Published by rudy Date posted on April 25, 2010

THE poverty incidence in the Philippines has risen over the past two years following the global economic crisis and a series of devastating storms last year, according to a joint report by the World Bank and the International Monetary Fund released Friday.

“The food and fuel price shocks in 2008, the global economic crisis, and a recent typhoon have sharply increased poverty in the Philippines,” says the Global Monitoring Report 2010: The Millennium Development Goals after the Crisis.

The report does not provide specific poverty figures, but the World Bank’s country office had earlier estimated that 1.4 million more Filipinos had joined the ranks of the poor by 2010, increasing the poverty rate by 1.5 percentage points.

The economic crisis undermined GDP growth in the Philippines by over 3 percent in 2009, the report says.

Still, the report notes the government’s policy response to ease the poverty problem, including its doles to the poorest of the poor.
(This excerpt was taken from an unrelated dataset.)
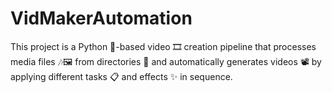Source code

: # VidMakerAutomation
This project is a Python 🐍-based video 🎞️ creation pipeline that processes media files 🎶🖼️ from directories 📂 and automatically generates videos 📽️ by applying different tasks 📋 and effects ✨ in sequence.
The government had announced plans to expand its anti-poverty program by the end of 2009 to help as many as a million households.

The report says the poor households in Cambodia and the Philippines reported cutting overall consumption, in response to income shocks, to protect their children’s school attendance.

It says the primary education completion rate in the Philippines is in the range of 85 to 94 percent, lower than the 95 percent rate or higher recorded in neighboring countries such as Indonesia, Malaysia, Singapore, Brunei and Thailand.

The report notes a drop in high school enrollment for both boys and girls, a drop in elementary school enrollment (more for girls than boys), and an increase in child labor (more for boys than girls).

Globally, the report says, the economic crisis has slowed the pace of poverty reduction in developing countries, and is hampering progress toward the other Millennium Development Goals.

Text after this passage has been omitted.